- [Work request]
Extract all lines in the data that contain the word "FMDP".

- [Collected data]
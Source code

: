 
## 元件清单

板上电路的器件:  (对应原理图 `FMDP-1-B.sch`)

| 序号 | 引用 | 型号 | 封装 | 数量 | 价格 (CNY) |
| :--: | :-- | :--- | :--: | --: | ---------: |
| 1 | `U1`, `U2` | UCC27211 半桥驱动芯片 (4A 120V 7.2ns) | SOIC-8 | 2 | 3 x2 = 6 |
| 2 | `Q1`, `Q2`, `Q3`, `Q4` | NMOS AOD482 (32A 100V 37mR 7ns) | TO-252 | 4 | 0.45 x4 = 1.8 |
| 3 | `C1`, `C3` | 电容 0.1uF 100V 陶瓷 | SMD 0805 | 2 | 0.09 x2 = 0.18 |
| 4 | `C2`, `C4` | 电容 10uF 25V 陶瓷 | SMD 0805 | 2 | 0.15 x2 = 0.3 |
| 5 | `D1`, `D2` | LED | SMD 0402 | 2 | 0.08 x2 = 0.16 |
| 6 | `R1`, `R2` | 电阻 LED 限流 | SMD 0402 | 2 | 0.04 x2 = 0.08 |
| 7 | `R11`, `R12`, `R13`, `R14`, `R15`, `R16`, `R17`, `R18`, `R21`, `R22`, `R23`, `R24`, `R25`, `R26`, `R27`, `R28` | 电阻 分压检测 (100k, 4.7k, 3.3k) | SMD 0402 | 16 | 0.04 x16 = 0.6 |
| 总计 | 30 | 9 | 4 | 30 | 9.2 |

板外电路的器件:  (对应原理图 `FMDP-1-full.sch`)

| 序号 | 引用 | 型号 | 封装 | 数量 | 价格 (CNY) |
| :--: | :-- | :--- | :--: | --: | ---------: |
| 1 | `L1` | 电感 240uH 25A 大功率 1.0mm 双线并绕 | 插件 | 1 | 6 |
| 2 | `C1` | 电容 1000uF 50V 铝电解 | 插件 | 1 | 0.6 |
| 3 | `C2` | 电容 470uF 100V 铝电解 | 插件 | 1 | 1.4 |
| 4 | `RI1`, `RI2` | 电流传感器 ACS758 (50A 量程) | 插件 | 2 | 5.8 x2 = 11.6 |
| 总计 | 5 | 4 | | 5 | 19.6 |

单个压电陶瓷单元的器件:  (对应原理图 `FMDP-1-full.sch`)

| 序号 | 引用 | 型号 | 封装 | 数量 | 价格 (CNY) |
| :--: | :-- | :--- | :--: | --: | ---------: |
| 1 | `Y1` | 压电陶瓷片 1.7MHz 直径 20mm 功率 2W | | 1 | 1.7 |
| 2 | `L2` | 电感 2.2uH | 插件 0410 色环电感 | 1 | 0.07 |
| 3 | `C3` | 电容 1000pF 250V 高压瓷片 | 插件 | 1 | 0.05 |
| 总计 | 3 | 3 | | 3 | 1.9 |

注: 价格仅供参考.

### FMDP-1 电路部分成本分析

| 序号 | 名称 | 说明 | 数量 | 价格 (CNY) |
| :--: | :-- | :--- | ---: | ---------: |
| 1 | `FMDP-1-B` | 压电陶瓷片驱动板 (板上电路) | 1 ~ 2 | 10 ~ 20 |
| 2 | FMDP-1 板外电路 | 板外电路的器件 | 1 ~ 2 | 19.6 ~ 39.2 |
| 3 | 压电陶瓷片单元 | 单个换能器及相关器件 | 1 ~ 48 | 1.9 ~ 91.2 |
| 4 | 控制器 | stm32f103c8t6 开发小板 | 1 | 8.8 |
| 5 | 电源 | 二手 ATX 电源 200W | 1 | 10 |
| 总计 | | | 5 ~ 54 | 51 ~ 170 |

- [Result of this task]
板上电路的器件:  (对应原理图 `FMDP-1-B.sch`)
板外电路的器件:  (对应原理图 `FMDP-1-full.sch`)
单个压电陶瓷单元的器件:  (对应原理图 `FMDP-1-full.sch`)
### FMDP-1 电路部分成本分析
| 1 | `FMDP-1-B` | 压电陶瓷片驱动板 (板上电路) | 1 ~ 2 | 10 ~ 20 |
| 2 | FMDP-1 板外电路 | 板外电路的器件 | 1 ~ 2 | 19.6 ~ 39.2 |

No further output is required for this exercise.